- Associated Press - Friday, May 11, 2012

ATHENS — Greece’s wrangling politicians were locked in last-ditch efforts Friday to form a coalition government, with chances of a deal appearing slim and the country’s future in Europe’s common currency at stake.

Voters on Sunday punished both main parties, the conservative New Democracy and socialist PASOK, for their handling of the country’s protracted financial crisis, deserting them for a myriad of smaller parties on the right and left. The result left a hung parliament, with no party able to form a government.

Hopes for a deal between election winner New Democracy and third place PASOK with the small Democratic Left party of Fotis Kouvelis suffered a setback Friday when Kouvelis insisted he could not participate in a government with just the conservatives and socialists.

“We have made our position clear. In a government with (only) New Democracy and PASOK, we will not take part,” Kouvelis said.

Unless an agreement is found, the country will head to new elections next month. The political instability has alarmed Greece’s European creditors, who have warned that the country’s international bailout package and continued use of the euro could be threatened.

German Finance Minister Wolfgang Schaeuble suggested the eurozone could deal with an abrupt Greek exit, although he said he didn’t want that.

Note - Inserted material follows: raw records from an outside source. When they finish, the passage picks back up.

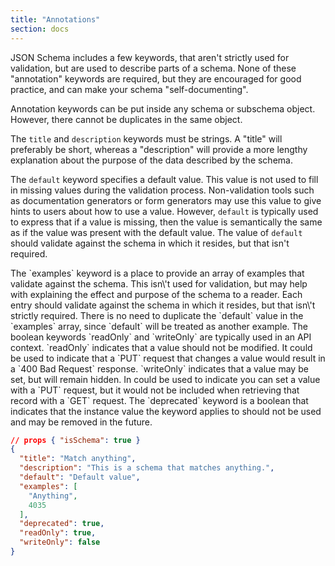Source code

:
 ```yaml
---
title: "Annotations"
section: docs
---
```


JSON Schema includes a few keywords, that aren\'t strictly used for
validation, but are used to describe parts of a schema. None of these
\"annotation\" keywords are required, but they are encouraged for good
practice, and can make your schema \"self-documenting\".

Annotation keywords can be put inside any schema or subschema object. However, there cannot be duplicates in the same object.

The `title` and `description` keywords must be strings. A \"title\" will
preferably be short, whereas a \"description\" will provide a more
lengthy explanation about the purpose of the data described by the
schema.

The `default` keyword specifies a default value. This value is not used
to fill in missing values during the validation process. Non-validation
tools such as documentation generators or form generators may use this
value to give hints to users about how to use a value. However,
`default` is typically used to express that if a value is missing, then
the value is semantically the same as if the value was present with the
default value. The value of `default` should validate against the schema
in which it resides, but that isn\'t required.

<Star label="New in draft 6" />
The `examples` keyword is a place to provide an array of examples that
validate against the schema. This isn\'t used for validation, but may
help with explaining the effect and purpose of the schema to a reader.
Each entry should validate against the schema in which it resides, but
that isn\'t strictly required. There is no need to duplicate the
`default` value in the `examples` array, since `default` will be treated
as another example.

<Star label="New in draft 7" />
The boolean keywords `readOnly` and `writeOnly` are typically used in an
API context. `readOnly` indicates that a value should not be modified.
It could be used to indicate that a `PUT` request that changes a value
would result in a `400 Bad Request` response. `writeOnly` indicates that
a value may be set, but will remain hidden. In could be used to indicate
you can set a value with a `PUT` request, but it would not be included
when retrieving that record with a `GET` request.

<Star label="New in draft 2019-09" />
The `deprecated` keyword is a boolean that indicates that the instance
value the keyword applies to should not be used and may be removed in
the future.

```json
// props { "isSchema": true }
{
  "title": "Match anything",
  "description": "This is a schema that matches anything.",
  "default": "Default value",
  "examples": [
    "Anything",
    4035
  ],
  "deprecated": true,
  "readOnly": true,
  "writeOnly": false
}
```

“We have learned a lot in the last two years and built in protective mechanisms,” he told the Rheinische Post newspaper. “The risk of effects on other countries in the eurozone have been reduced and the eurozone as a whole has become more resistant.”

Hopes had been raised Thursday night for a deal involving Antonis Samaras’ New Democracy and former finance minister Evangelos Venizelos’ PASOK joining forces with the Democratic Left, whose 19 seats in the 300-member parliament put it in a potential kingmaker position.

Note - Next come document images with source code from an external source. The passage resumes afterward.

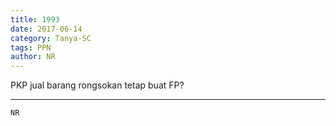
 ```yaml
---
title: 1993
date: 2017-06-14
category: Tanya-SC
tags: PPN
author: NR
---
```


PKP jual barang rongsokan tetap buat FP?

---



`NR`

But Kouvelis insisted any coalition must include election runner-up Alexis Tsipras, whose anti-bailout Radical Left Coalition, or Syriza, won 52 seats.

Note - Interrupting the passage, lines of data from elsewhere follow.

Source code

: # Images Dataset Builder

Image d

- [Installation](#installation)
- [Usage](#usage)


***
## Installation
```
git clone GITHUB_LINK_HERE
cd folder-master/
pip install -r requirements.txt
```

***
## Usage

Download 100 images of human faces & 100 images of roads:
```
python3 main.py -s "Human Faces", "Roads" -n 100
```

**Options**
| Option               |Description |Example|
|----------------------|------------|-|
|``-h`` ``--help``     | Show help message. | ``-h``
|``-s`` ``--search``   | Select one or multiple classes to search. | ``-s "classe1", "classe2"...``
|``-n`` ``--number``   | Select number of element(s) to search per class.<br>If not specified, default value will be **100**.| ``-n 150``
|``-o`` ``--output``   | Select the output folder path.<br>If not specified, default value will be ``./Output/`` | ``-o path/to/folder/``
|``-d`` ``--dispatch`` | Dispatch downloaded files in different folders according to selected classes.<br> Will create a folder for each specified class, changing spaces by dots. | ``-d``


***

So far, Tsipras has refused to join any government that does not reject the austerity terms of Greece’s bailout, saying the spending cuts and tax cuts are destroying the country’s chances of recovering from its deep financial crisis.

“It is clear from its reaction that from the first moment, Syriza wanted elections,” Kouvelis told his deputies in a speech Friday. “And without Syriza, a government cannot be formed that is in harmony with the popular will, representing the strength of each political party.”

The country has been dependent since May 2010 on rescue loans from other European Union countries that use the euro and the International Monetary Fund. In return, Athens has imposed repeated rounds of spending cuts and tax hikes, leaving the country mired in a fifth year of recession with unemployment above 21 percent.

Both Samaras and Venizelos have said some parts of Greece’s bailout terms should be reviewed, but warn that Tsipras’ policies would lead to disaster, forcing Greece out of the eurozone. The vast majority of Greeks want to keep using the euro, and all the main parties, including Tsipras’ and Kouvelis’, insist they do, too.

Leaving the joint currency “would be an exceptionally negative development … not just for Greece but for the whole of Europe,” Tsipras told The Associated Press on Thursday.

But he insisted the austerity measures must be repealed, rather than simply amended.

“We can’t compromise with the idea that we will insist on the wrong thing, but in smaller amounts,” he said. “That would have made sense if this was two years ago. But now we have an economy on its knees, in tatters, and a society that can’t take any more.”

But European officials appear unswayed.

EU monetary affairs chief Olli Rehn stressed that Greece’s bailout terms were the only way the country could reform its economy.

“Greece systemically lived beyond its means for a decade. … It is simply not sustainable and therefore Greece has had to take firm action to restore its economic competitiveness and sustainable public finances,” he said in Brussels.

“The EU and international community have supported Greece with very big contributions and loans. … I trust that the Greek political forces will aim at soon forming a coalition government that can ensure that Greece will indeed return to sustainable footing and return to growth and competitiveness.”

Venizelos, who currently holds the mandate to seek coalition partners, is to meet with Tsipras on Friday evening. With opinions so far apart, and Kouvelis risking being branded as a left-wing traitor if he helps the pro-austerity parties govern without Tsipras’ support, a deal seems unlikely.

If new elections are held, Tsipras is expected to make gains. An opinion poll published Thursday indicated Syriza would come first with nearly 28 percent of the vote in a new election — benefiting from a 50-seat bonus for the first party to give it 128 seats. Although it would still fall well short of the 151 seats needed to form a government, it would put it in a strong position to form a governing coalition with smaller anti-bailout parties.

The Marc survey for private Alpha TV gave New Democracy 20.3 percent and 57 seats compared to 18.85 percent that gave it 108 seats with the first party bonus now, and showed the extremist right-wing Golden Dawn declining to 5.7 percent, with 16 seats instead of its current 21.

The May 8-9 nationwide survey was the first published after Sunday’s vote. It gave no margin of error.

Derek Gatopoulos in Athens, Raf Casert in Brussels and David Rising in Berlin contributed.